I laughed as he dropped a light kiss on my forehead, turned for the door, and came face to face with Sebastian — at which point all levity was sucked from the room and my giggles died in my throat. Des drew himself up to full height and made sure his not-insignificant muscles were on display as he leaned toward Bash.
“Do not upset her.” His tone was surprisingly cordial, even if his stark order left something to be desired.
To my surprise, when Sebastian responded it was with equal civility. “I won’t,” he promised.
“Good.” Des nodded, then turned back to look at me. “Bye, babe!”
With a final wink, he was gone — leaving me not only in the company of my ex, but also wearing a ridiculous silk freaking pajama set and three sheets to the wind after downing two brimming glasses of wine.
Perfect.
I stared at Sebastian. Sebastian stared back at me.
When neither of us spoke, the tension grew into a living, breathing entity — coiling around us like a dark, malevolent snake. With each passing second, the cobra constricted more tightly, its deadly embrace squeezing until the strain of simply staring at one another became too much to withstand. I cleared my throat, sick of this silent stalemate, and gave in.
“Well.” I stepped back into my apartment so the doorway was clear. “I guess you should come in.”
He took a step inside and shut the door behind him with a soft click that, for some reason, sounded more like a jail cell locking into place than a thin piece of particle-board closing on crappy hinges.

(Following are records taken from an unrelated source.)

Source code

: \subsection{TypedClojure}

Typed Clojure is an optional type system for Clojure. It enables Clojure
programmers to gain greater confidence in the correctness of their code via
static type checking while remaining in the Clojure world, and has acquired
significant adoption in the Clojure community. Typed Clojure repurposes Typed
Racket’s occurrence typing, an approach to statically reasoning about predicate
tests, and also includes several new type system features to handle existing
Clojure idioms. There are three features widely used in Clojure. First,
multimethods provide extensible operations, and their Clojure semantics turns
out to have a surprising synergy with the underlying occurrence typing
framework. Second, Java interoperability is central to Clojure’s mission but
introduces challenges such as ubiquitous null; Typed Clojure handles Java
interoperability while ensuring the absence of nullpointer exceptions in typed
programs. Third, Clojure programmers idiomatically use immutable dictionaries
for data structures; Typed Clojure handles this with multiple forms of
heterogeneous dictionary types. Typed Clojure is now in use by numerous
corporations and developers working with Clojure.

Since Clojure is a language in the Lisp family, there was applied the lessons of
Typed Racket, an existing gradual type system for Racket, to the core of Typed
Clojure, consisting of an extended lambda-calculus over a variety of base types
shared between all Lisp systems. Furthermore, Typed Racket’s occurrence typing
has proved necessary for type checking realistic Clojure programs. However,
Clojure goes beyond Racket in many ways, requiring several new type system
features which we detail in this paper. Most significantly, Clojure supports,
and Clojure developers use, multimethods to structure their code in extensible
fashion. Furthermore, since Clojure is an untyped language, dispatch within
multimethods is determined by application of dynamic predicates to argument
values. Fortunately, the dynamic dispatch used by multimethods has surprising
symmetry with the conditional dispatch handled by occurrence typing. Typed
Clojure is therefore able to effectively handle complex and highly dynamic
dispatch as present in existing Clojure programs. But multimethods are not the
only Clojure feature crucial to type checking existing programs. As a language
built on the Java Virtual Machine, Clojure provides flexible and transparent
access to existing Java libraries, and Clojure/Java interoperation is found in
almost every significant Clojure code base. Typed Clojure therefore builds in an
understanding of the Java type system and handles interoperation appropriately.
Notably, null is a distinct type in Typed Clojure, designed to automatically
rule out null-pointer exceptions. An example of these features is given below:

I walked over to my kitchen area and immediately topped off my wine glass, taking a healthy gulp for strength. When I turned back to Sebastian, his eyes were sweeping my small space in an intense but not altogether critical evaluation. They lingered for a moment on my wall of notes, photos, and mapped locations, his brow crinkling in confusion and curiosity as he took in the sight.
“Wine?” I offered. He shook his head.
I walked over to my couch, skirting him with several feet of safe distance between us. Settling into the cushions, I turned to look at him. He hadn’t moved much past the doorway and his gaze now seemed to be locked on my bed, examining the rumpled comforter and widely strewn throw pillows with more than cursory interest.
“You didn’t tell me you had a boyfriend.” He spoke the words with indifference, still refusing to look at me.
I rolled my eyes. What was this — jealousy?
“You didn’t ask,” I snapped back, my inhibitions far lower than usual due to the wine sloshing around in my system. Sebastian turned to me, surprise clear in his expression. I’m not sure what answer he’d expected, but it hadn’t been that one.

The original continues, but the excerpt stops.